Determine how many of the lines below include "cheaper", then respond with that number and no other text.

☆ ☆ ☆ ☆

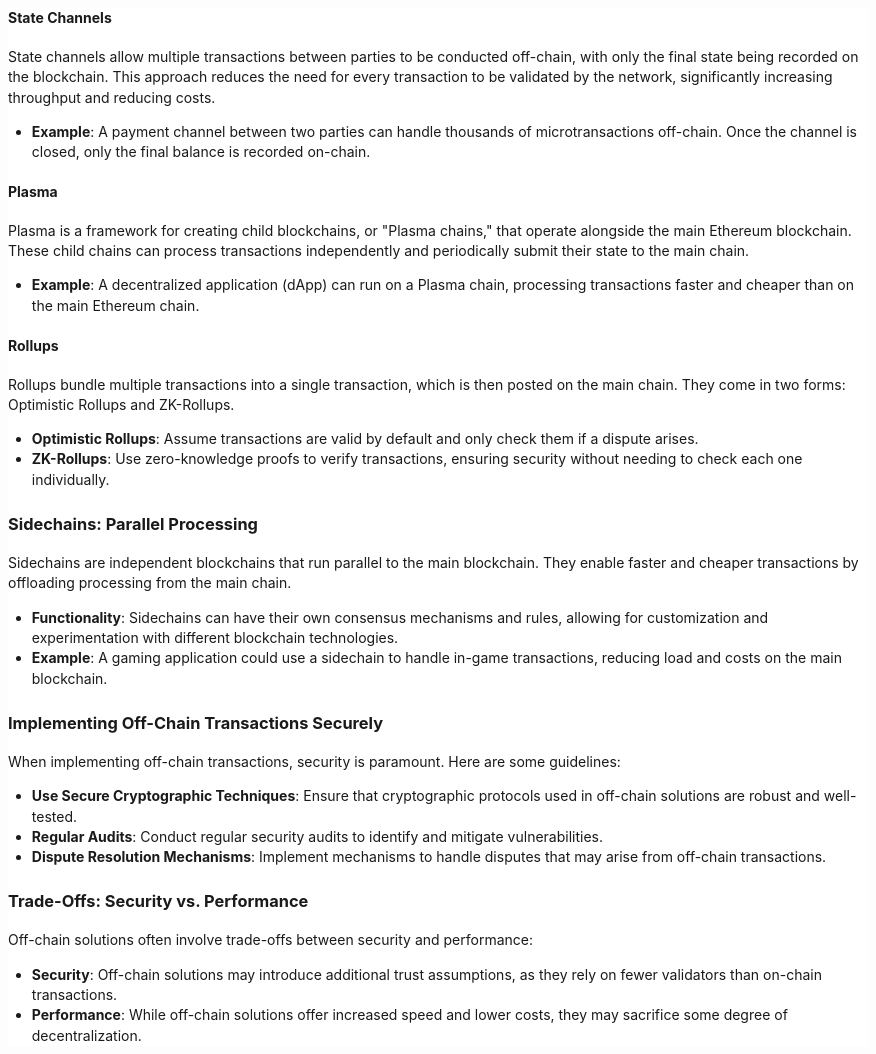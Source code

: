 #### State Channels

State channels allow multiple transactions between parties to be conducted off-chain, with only the final state being recorded on the blockchain. This approach reduces the need for every transaction to be validated by the network, significantly increasing throughput and reducing costs.

- **Example**: A payment channel between two parties can handle thousands of microtransactions off-chain. Once the channel is closed, only the final balance is recorded on-chain.

#### Plasma

Plasma is a framework for creating child blockchains, or "Plasma chains," that operate alongside the main Ethereum blockchain. These child chains can process transactions independently and periodically submit their state to the main chain.

- **Example**: A decentralized application (dApp) can run on a Plasma chain, processing transactions faster and cheaper than on the main Ethereum chain.

#### Rollups

Rollups bundle multiple transactions into a single transaction, which is then posted on the main chain. They come in two forms: Optimistic Rollups and ZK-Rollups.

- **Optimistic Rollups**: Assume transactions are valid by default and only check them if a dispute arises.
- **ZK-Rollups**: Use zero-knowledge proofs to verify transactions, ensuring security without needing to check each one individually.

### Sidechains: Parallel Processing

Sidechains are independent blockchains that run parallel to the main blockchain. They enable faster and cheaper transactions by offloading processing from the main chain.

- **Functionality**: Sidechains can have their own consensus mechanisms and rules, allowing for customization and experimentation with different blockchain technologies.
- **Example**: A gaming application could use a sidechain to handle in-game transactions, reducing load and costs on the main blockchain.

### Implementing Off-Chain Transactions Securely

When implementing off-chain transactions, security is paramount. Here are some guidelines:

- **Use Secure Cryptographic Techniques**: Ensure that cryptographic protocols used in off-chain solutions are robust and well-tested.
- **Regular Audits**: Conduct regular security audits to identify and mitigate vulnerabilities.
- **Dispute Resolution Mechanisms**: Implement mechanisms to handle disputes that may arise from off-chain transactions.

### Trade-Offs: Security vs. Performance

Off-chain solutions often involve trade-offs between security and performance:

- **Security**: Off-chain solutions may introduce additional trust assumptions, as they rely on fewer validators than on-chain transactions.
- **Performance**: While off-chain solutions offer increased speed and lower costs, they may sacrifice some degree of decentralization.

☆ ☆ ☆ ☆

— Written answer —
2